There seems to be a lot of confusion around the remedy the Mass SJC ordered. The court wrote
We face a problem similar to one that recently confronted the Court of Appeal for Ontario, the highest court of that Canadian province, when it considered the constitutionality of the same-sex marriage ban under Canada's Federal Constitution, the Charter of Rights and Freedoms (Charter). See Halpern v. Toronto (City), 172 O.A.C. 276 (2003). Canada, like the United States, adopted the common law of England that civil marriage is "the voluntary union for life of one man and one woman, to the exclusion of all others." Id. at, quoting Hyde v. Hyde, [1861-1873] All E.R. 175 (1866). In holding that the limitation of civil marriage to opposite- sex couples violated the Charter, the Court of Appeal refined the common-law meaning of marriage. We concur with this remedy, which is entirely consonant with established principles of jurisprudence empowering a court to refine a common-law principle in light of evolving constitutional standards. See Powers v. Wilkinson, 399 Mass. 650, 661-662 (1987) (reforming the common-law rule of construction of "issue"); Lewis v. Lewis, 370 Mass. 619, 629 (1976) (abolishing common-law rule of certain interspousal immunity).

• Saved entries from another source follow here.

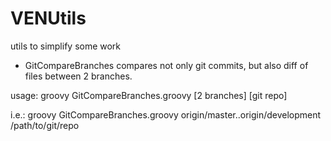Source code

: VENUtils
========
utils to simplify some work

* GitCompareBranches
compares not only git commits, but also diff of files between 2 branches. 

usage: groovy GitCompareBranches.groovy [2 branches] [git repo]

i.e.:  groovy GitCompareBranches.groovy origin/master..origin/development /path/to/git/repo
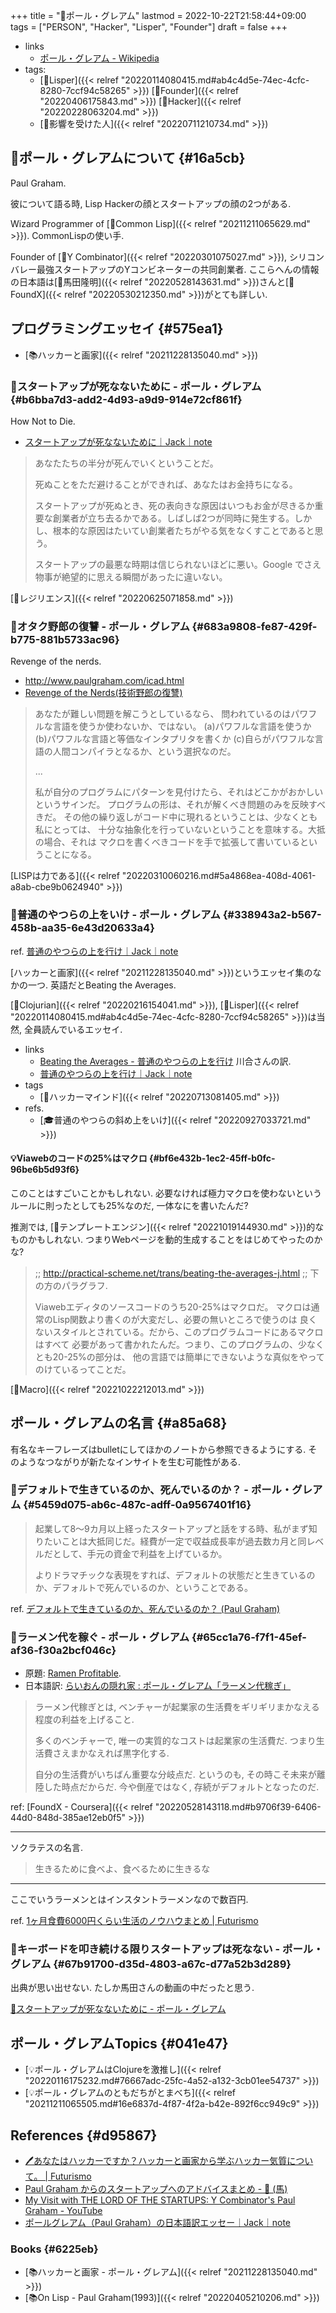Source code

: +++
title = "👨ポール・グレアム"
lastmod = 2022-10-22T21:58:44+09:00
tags = ["PERSON", "Hacker", "Lisper", "Founder"]
draft = false
+++

-   links
    -   [ポール・グレアム - Wikipedia](https://ja.wikipedia.org/wiki/%E3%83%9D%E3%83%BC%E3%83%AB%E3%83%BB%E3%82%B0%E3%83%AC%E3%82%A2%E3%83%A0)
-   tags:
    -   [🔖Lisper]({{< relref "20220114080415.md#ab4c4d5e-74ec-4cfc-8280-7ccf94c58265" >}}) [🔖Founder]({{< relref "20220406175843.md" >}}) [🔖Hacker]({{< relref "20220228063204.md" >}})
    -   [🦊影響を受けた人]({{< relref "20220711210734.md" >}})


## 📝ポール・グレアムについて {#16a5cb}

Paul Graham.

彼について語る時, Lisp Hackerの顔とスタートアップの顔の2つがある.

Wizard Programmer of [📝Common Lisp]({{< relref "20211211065629.md" >}}). CommonLispの使い手.

Founder of [📝Y Combinator]({{< relref "20220301075027.md" >}}), シリコンバレー最強スタートアップのYコンビネーターの共同創業者. ここらへんの情報の日本語は[👨馬田隆明]({{< relref "20220528143631.md" >}})さんと[📝FoundX]({{< relref "20220530212350.md" >}})がとても詳しい.


## プログラミングエッセイ {#575ea1}

-   [📚ハッカーと画家]({{< relref "20211228135040.md" >}})


### 📔スタートアップが死なないために - ポール・グレアム {#b6bba7d3-add2-4d93-a9d9-914e72cf861f}

How Not to Die.

-   [スタートアップが死なないために｜Jack｜note](https://note.com/tokyojack/n/n283df261cbf1)

> あなたたちの半分が死んでいくということだ。
>
> 死ぬことをただ避けることができれば、あなたはお金持ちになる。
>
> スタートアップが死ぬとき、死の表向きな原因はいつもお金が尽きるか重要な創業者が立ち去るかである。しばしば2つが同時に発生する。しかし、根本的な原因はたいてい創業者たちがやる気をなくすことであると思う。
>
> スタートアップの最悪な時期は信じられないほどに悪い。Google でさえ物事が絶望的に思える瞬間があったに違いない。

[📝レジリエンス]({{< relref "20220625071858.md" >}})


### 📔オタク野郎の復讐 - ポール・グレアム {#683a9808-fe87-429f-b775-881b5733ac96}

Revenge of the nerds.

-   <http://www.paulgraham.com/icad.html>
-   [Revenge of the Nerds(技術野郎の復讐)](http://practical-scheme.net/trans/icad-j.html)

> あなたが難しい問題を解こうとしているなら、 問われているのはパワフルな言語を使うか使わないか、ではない。 (a)パワフルな言語を使うか (b)パワフルな言語と等価なインタプリタを書くか (c)自らがパワフルな言語の人間コンパイラとなるか、という選択なのだ。
>
> ...
>
> 私が自分のプログラムにパターンを見付けたら、それはどこかがおかしいというサインだ。 プログラムの形は、それが解くべき問題のみを反映すべきだ。 その他の繰り返しがコード中に現れるということは、少なくとも私にとっては、 十分な抽象化を行っていないということを意味する。大抵の場合、それは マクロを書くべきコードを手で拡張して書いているということになる。

[LISPは力である]({{< relref "20220310060216.md#5a4868ea-408d-4061-a8ab-cbe9b0624940" >}})


### 📔普通のやつらの上をいけ - ポール・グレアム {#338943a2-b567-458b-aa35-6e43d20633a4}

ref. [普通のやつらの上を行け｜Jack｜note](https://note.com/tokyojack/n/nb00604b7728b)

[ハッカーと画家]({{< relref "20211228135040.md" >}})というエッセイ集のなかの一つ. 英語だとBeating the Averages.

[🔖Clojurian]({{< relref "20220216154041.md" >}}), [🔖Lisper]({{< relref "20220114080415.md#ab4c4d5e-74ec-4cfc-8280-7ccf94c58265" >}})は当然, 全員読んでいるエッセイ.

-   links
    -   [Beating the Averages - 普通のやつらの上を行け](http://practical-scheme.net/trans/beating-the-averages-j.html) 川合さんの訳.
    -   [普通のやつらの上を行け｜Jack｜note](https://note.com/tokyojack/n/nb00604b7728b)
-   tags
    -   [🔖ハッカーマインド]({{< relref "20220713081405.md" >}})
-   refs.
    -   [🎓普通のやつらの斜め上をいけ]({{< relref "20220927033721.md" >}})


#### 💡Viawebのコードの25%はマクロ {#bf6e432b-1ec2-45ff-b0fc-96be6b5d93f6}

このことはすごいことかもしれない. 必要なければ極力マクロを使わないというルールに則ったとしても25%なのだ, 一体なにを書いたんだ?

推測では, [📝テンプレートエンジン]({{< relref "20221019144930.md" >}})的なものかもしれない. つまりWebページを動的生成することをはじめてやったのかな?

> ;; <http://practical-scheme.net/trans/beating-the-averages-j.html>
> ;; 下の方のパラグラフ.
>
> Viawebエディタのソースコードのうち20-25%はマクロだ。 マクロは通常のLisp関数より書くのが大変だし、必要の無いところで使うのは 良くないスタイルとされている。だから、このプログラムコードにあるマクロはすべて 必要があって書かれたんだ。つまり、このプログラムの、少なくとも20-25%の部分は、 他の言語では簡単にできないような真似をやってのけているってことだ。

[🔖Macro]({{< relref "20221022212013.md" >}})


## ポール・グレアムの名言 {#a85a68}

有名なキーフレーズはbulletにしてほかのノートから参照できるようにする. そのようなつながりが新たなインサイトを生む可能性がある.


### 📜デフォルトで生きているのか、死んでいるのか？ - ポール・グレアム {#5459d075-ab6c-487c-adff-0a9567401f16}

> 起業して8～9カ月以上経ったスタートアップと話をする時、私がまず知りたいことは大抵同じだ。経費が一定で収益成長率が過去数カ月と同レベルだとして、手元の資金で利益を上げているか。
>
> よりドラマチックな表現をすれば、デフォルトの状態だと生きているのか、デフォルトで死んでいるのか、ということである。

ref. [デフォルトで生きているのか、死んでいるのか？ (Paul Graham)](https://review.foundx.jp/entry/default_alive_or_default_dead#.Yo4xog1Y0No.twitter)


### 📜ラーメン代を稼ぐ - ポール・グレアム {#65cc1a76-f7f1-45ef-af36-f30a2bcf046c}

-   原題: [Ramen Profitable](http://www.paulgraham.com/ramenprofitable.html).
-   日本語訳: [らいおんの隠れ家 : ポール・グレアム「ラーメン代稼ぎ」](http://blog.livedoor.jp/lionfan/archives/52682058.html)

> ラーメン代稼ぎとは, ベンチャーが起業家の生活費をギリギリまかなえる程度の利益を上げること.
>
> 多くのベンチャーで, 唯一の実質的なコストは起業家の生活費だ. つまり生活費さえまかなえれば黒字化する.
>
> 自分の生活費がいちばん重要な分岐点だ. というのも, その時こそ未来が離陸した時点だからだ. 今や倒産ではなく, 存続がデフォルトとなったのだ.

ref:  [FoundX - Coursera]({{< relref "20220528143118.md#b9706f39-6406-44d0-848d-385ae12eb0f5" >}})

---

ソクラテスの名言.

> 生きるために食べよ、食べるために生きるな

---

ここでいうラーメンとはインスタントラーメンなので数百円.

ref. [1ヶ月食費6000円くらい生活のノウハウまとめ | Futurismo](https://futurismo.biz/how-to-survive-eating-under-10000/)


### 📜キーボードを叩き続ける限りスタートアップは死なない - ポール・グレアム {#67b91700-d35d-4803-a67c-d77a52b3d289}

出典が思い出せない. たしか馬田さんの動画の中だったと思う.

[📔スタートアップが死なないために - ポール・グレアム](#b6bba7d3-add2-4d93-a9d9-914e72cf861f)


## ポール・グレアムTopics {#041e47}

-   [💡ポール・グレアムはClojureを激推し]({{< relref "20220116175232.md#76667adc-25fc-4a52-a132-3cb01ee54737" >}})
-   [💡ポール・グレアムのともだちがとまべち]({{< relref "20211211065505.md#16e6837d-4f87-4f2a-b42e-892f6cc949c9" >}})


## References {#d95867}

-   [🖊あなたはハッカーですか？ハッカーと画家から学ぶハッカー気質について。 | Futurismo](https://futurismo.biz/archives/5692/)
-   [Paul Graham からのスタートアップへのアドバイスまとめ - 🐴 (馬)](https://blog.takaumada.com/entry/advice-from-paul-graham)
-   [My Visit with THE LORD OF THE STARTUPS: Y Combinator's Paul Graham - YouTube](https://www.youtube.com/watch?v=6h8o_GEEEtw)
-   [ポールグレアム（Paul Graham）の日本語訳エッセー｜Jack｜note](https://note.com/tokyojack/m/m7df6bfb75db4)


### Books {#6225eb}

-   [📚ハッカーと画家 - ポール・グレアム]({{< relref "20211228135040.md" >}})
-   [📚On Lisp - Paul Graham(1993)]({{< relref "20220405210206.md" >}})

We construe civil marriage to mean the voluntary union of two persons as spouses, to the exclusion of all others. This reformulation redresses the plaintiffs' constitutional injury and furthers the aim of marriage to promote stable, exclusive relationships. It advances the two legitimate State interests the department has identified: providing a stable setting for child rearing and conserving State resources. It leaves intact the Legislature's broad discretion to regulate marriage. See Commonwealth v. Stowell, 389 Mass. 171, 175 (1983).
In their complaint the plaintiffs request only a declaration that their exclusion and the exclusion of other qualified same-sex couples from access to civil marriage violates Massachusetts law. We declare that barring an individual from the protections, benefits, and obligations of civil marriage solely because that person would marry a person of the same sex violates the Massachusetts Constitution. We vacate the summary judgment for the department. We remand this case to the Superior Court for entry of judgment consistent with this opinion. Entry of judgment shall be stayed for 180 days to permit the Legislature to take such action as it may deem appropriate in light of this opinion. See, e.g., Michaud v. Sheriff of Essex County, 390 Mass. 523, 535-536 (1983).
Some people have thought this allowed the Mass legislature to adopt civil unions or gave it time to amend the constitution. It certainly does not do the latter as amending the constitution in Massachusetts takes several years. It is less clear from the opinion whether civil unions would suffice. The court states clearly that the state has had ample opportunity to justify the exclusion of same-sex couples from civil marriage and has not done so. It's not giving the state another six months to come up with new laws and new reasons to exclude. So why did the court give the legislature six months? I think the reason is that the court understands that the legislature may wish to make changes to other laws in light of the fact that same-sex couples will be getting married. For example,
John Derbyshire asks whether cell mates could now get married. The legislature or the department of corrections may wish to deal with such an issue. The legislature doesn't have to do anything, though. If after six months, it does nothing the department of health will be required to give marriage licenses to same-sex couples who request it.